Daniel Ortiz is a Senior Software Engineer at Bloomberg, where he extensively uses Python and a broad range of data technologies to build scalable systems for orchestration, analytics, and workflow automation.

He has a background spanning full-stack application development and deep experience in data infrastructure and architecture. He enjoys working across the stack, from back-end systems to user-facing components, and strongly focused on delivering maintainable and high-impact solutions.

Daniel holds a bachelor’s degree in computer science from the University of Toronto and a master’s degree in applied computing from the University of London.


Session

17/10
16:00
120minutos
Orchestrating Data Pipelines in Python: From Generation to Quality
Daniel Ortiz, Juan Aragón

Working with data goes far beyond simply generating it. It involves tracking its origin, maintaining its integrity, and selecting the right tools for each stage of your workflow. With the rapid evolution of data tools, staying current can be challenging. Fortunately, Python offers a robust and accessible collection of tools, libraries, frameworks that can make your life easier.

In this workshop, we’ll introduce Dagster, a Python-based orchestration framework designed specifically to help manage data assets. Dagster provides native support for metadata, lineage, versioning, and also includes a powerful UI that brings clarity and structure to your workflows. We’ll also explore how you can integrate orchestration workflows with other popular Python libraries -- such as pandas, Pandera, and Soda-core -- to create efficient, end-to-end pipelines.

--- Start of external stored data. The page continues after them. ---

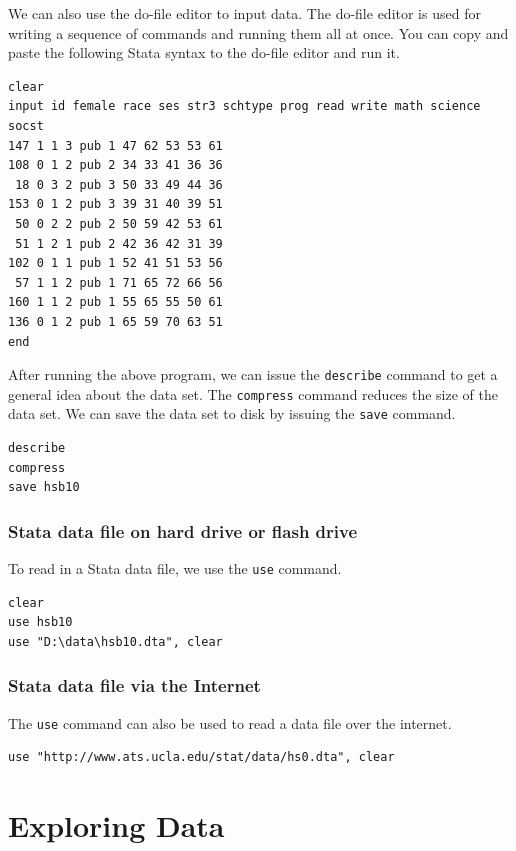 \documentclass{article}
\begin{document}
We can also use the do-file editor to input data. The do-file editor is used for writing a sequence of commands and running them all at once. You can copy and paste the following Stata syntax to the do-file editor and run it.

\begin{lstlisting}
clear
input id female race ses str3 schtype prog read write math science socst
147 1 1 3 pub 1 47 62 53 53 61
108 0 1 2 pub 2 34 33 41 36 36
 18 0 3 2 pub 3 50 33 49 44 36
153 0 1 2 pub 3 39 31 40 39 51
 50 0 2 2 pub 2 50 59 42 53 61
 51 1 2 1 pub 2 42 36 42 31 39
102 0 1 1 pub 1 52 41 51 53 56
 57 1 1 2 pub 1 71 65 72 66 56
160 1 1 2 pub 1 55 65 55 50 61
136 0 1 2 pub 1 65 59 70 63 51
end
\end{lstlisting}

After running the above program, we can issue the \lstinline{describe} command to get a general idea about the data set. The \lstinline{compress} command reduces the size of the data set. We can save the data set to disk by issuing the \lstinline{save} command.

\begin{lstlisting}
describe
compress
save hsb10
\end{lstlisting}

\subsubsection{Stata data file on hard drive or flash drive}
To read in a Stata data file, we use the \lstinline{use} command.

\begin{lstlisting}
clear
use hsb10
use "D:\data\hsb10.dta", clear
\end{lstlisting}

\subsubsection{Stata data file via the Internet}

The \lstinline{use} command can also be used to read a data file over the internet.

\begin{lstlisting}
use "http://www.ats.ucla.edu/stat/data/hs0.dta", clear
\end{lstlisting}

\section{Exploring Data}
\end{document}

Whether you're experienced in data pipelining or are simply curious about learning more, this session will cover how to:

  • Manage orchestration and asset definitions within a unified repository
  • Use pandas to define and transform data assets
  • Apply Pandera to enforce data contracts and catch schema issues early
  • Integrate automated Quality Control for ongoing data quality monitoring and management

By the end of our session, you’ll walk away with a practical understanding of how these open source tools can be used together to help you build more maintainable data pipelines within a Python-native environment.

Ciencia de Datos e Ingeniería de Datos
Workshop 05, E45 A109